| 1 | = Language modelling = |
| 2 | |
| 3 | [[https://is.muni.cz/auth/predmet/fi/ia161|IA161]] [[en/AdvancedNlpCourse|Advanced NLP Course]], Course Guarantee: Aleš Horák |
| 4 | |
| 5 | Prepared by: Vít Baisa |
| 6 | |
| 7 | == State of the Art == |
| 8 | |
| 9 | The goal of a language model is a) to predict a following word or phrase based on a given history and b) to assign a probability (= score) to any possible input sentence. In the past, this was achieved mainly by n-gram models known since WWII. But recently, the buzzword deep learning penetrated also into language modelling and it turned out to be substantially better than Markov's n-gram models. |
| 10 | |
| 11 | === References === |
| 12 | |
| 13 | 1. Bengio, Yoshua, et al. "A neural probabilistic language model." The Journal of Machine Learning Research 3 (2003): 1137-1155. |
| 14 | 1. Mikolov, Tomas, et al. "Efficient estimation of word representations in vector space." arXiv preprint arXiv:1301.3781 (2013). |
| 15 | 1. Mikolov, Tomas, et al. "Distributed representations of words and phrases and their compositionality." Advances in Neural Information Processing Systems. 2013. |
| 16 | 1. Chelba, Ciprian, et al. "One billion word benchmark for measuring progress in statistical language modeling." arXiv preprint arXiv:1312.3005 (2013). |
| 17 | |
| 18 | == Practical Session == |
| 19 | |
| 20 | ''Bůh požádal, aby nedošlo k případnému provádění stavby pro klasické použití techniky ve výši stovek milionů korun.'' |
| 21 | |
| 22 | We will build a simple character-based language model and generate naturally-looking sentences.
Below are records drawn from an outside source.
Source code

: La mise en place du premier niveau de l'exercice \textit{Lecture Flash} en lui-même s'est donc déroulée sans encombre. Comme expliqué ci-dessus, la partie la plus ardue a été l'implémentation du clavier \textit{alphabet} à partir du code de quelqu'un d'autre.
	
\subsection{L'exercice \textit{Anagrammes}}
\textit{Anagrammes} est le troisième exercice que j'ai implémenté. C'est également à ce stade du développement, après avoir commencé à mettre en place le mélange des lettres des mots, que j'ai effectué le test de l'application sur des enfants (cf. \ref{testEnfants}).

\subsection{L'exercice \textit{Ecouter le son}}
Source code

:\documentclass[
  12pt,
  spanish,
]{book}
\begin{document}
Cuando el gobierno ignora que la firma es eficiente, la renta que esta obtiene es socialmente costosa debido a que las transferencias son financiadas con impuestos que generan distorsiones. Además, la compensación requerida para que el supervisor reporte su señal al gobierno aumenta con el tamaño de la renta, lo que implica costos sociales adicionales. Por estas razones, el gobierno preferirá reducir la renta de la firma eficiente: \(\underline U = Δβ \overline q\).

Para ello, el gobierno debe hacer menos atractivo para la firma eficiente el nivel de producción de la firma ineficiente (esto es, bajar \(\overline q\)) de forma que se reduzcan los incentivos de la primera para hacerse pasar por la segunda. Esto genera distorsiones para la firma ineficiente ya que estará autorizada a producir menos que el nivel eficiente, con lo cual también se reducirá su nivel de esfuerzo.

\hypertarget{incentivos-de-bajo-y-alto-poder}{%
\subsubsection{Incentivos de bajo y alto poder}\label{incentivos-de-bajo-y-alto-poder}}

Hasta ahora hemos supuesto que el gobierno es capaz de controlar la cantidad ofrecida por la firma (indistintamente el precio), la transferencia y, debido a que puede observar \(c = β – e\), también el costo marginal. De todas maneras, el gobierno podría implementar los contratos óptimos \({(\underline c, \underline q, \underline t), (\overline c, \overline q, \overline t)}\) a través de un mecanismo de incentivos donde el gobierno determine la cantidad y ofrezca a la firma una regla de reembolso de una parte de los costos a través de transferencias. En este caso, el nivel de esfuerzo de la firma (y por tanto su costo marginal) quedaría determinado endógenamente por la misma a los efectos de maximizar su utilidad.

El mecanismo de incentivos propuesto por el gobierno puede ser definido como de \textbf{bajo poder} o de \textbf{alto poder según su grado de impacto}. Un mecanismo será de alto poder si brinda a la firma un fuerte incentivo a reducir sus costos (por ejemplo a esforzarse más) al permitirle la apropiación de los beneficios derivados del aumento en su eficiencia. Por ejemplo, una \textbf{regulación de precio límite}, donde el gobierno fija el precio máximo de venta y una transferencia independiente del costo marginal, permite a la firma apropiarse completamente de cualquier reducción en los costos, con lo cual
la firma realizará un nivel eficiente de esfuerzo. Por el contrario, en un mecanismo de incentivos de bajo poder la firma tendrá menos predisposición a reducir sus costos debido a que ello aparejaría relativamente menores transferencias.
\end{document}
We need a plain text and fast suffix sorting algorithm (mksary). |
| 23 | |
| 24 | http://corpora.fi.muni.cz/cblm/generate.cgi |
| 25 | |
| 26 | == Getting necessary data and tools == |
| 27 | |
| 28 | * {{{wget nlp.fi.muni.cz/~xbaisa/cblm.tar}}} |
| 29 | * {{{tar xf cblm.tar}}} in your directory |
| 30 | * {{{cd cblm}}} |
| 31 | * get a large Czech model (3 GB): [[BR]] |
| 32 | {{{scp anxur:/tmp/cztenten.trie .}}} [[BR]] |
| 33 | (or download from a [[htdocs:bigdata/cztenten.trie|stable copy]]) |
| 34 | |
| 35 | === mksary === |
| 36 | |
| 37 | * {{{git clone https://github.com/lh3/libdivsufsort.git}}} |
| 38 | * {{{cd libdivsufsort}}} |
| 39 | * {{{cmake -DCMAKE_BUILD_TYPE="Release" -DCMAKE_INSTALL_PREFIX="/ABSOLUTE_PATH_TO_LIBDIVSUFSORT"}}} |
| 40 | * {{{make}}} |
| 41 | * {{{cd ...}}} |
| 42 | * {{{ln -s libdivsufsort/examples/mksary mksary}}} |
| 43 | |
| 44 | == Training data == |
| 45 | |
| 46 | To build a new model, we need |
| 47 | * a plain text, see {{{data}}} directory, use {{{lower.py}}} |
| 48 | * to create a suffix array {{{./mksary INPUT.txt OUTPUT.sa}}} |
| 49 | * and compute the prefix tree: {{{python build_trie.py FILE.sa [MINFREQ] [OUPUTFILE]}}} |
| 50 | |
| 51 | In .trie file, the model is stored. |
| 52 | |
| 53 | == Generating text == |
| 54 | |
| 55 | To generate a random text, just run |
| 56 | {{{python alarm.py FILE.trie}}} |
| 57 | |
| 58 | === Task === |
| 59 | |
| 60 | Change the training process and the generating process to generate the most naturally-looking sentences. Either by |
| 61 | * pre-processing the input plain text or |
| 62 | * setting training parameters or |
| 63 | * changing generating process |
| 64 | * or all above. |
| 65 | |
| 66 | Upload 10,000 random sentences to your vault. Describe your changes, tunings in README where you can put some hilarious random sentence examples. |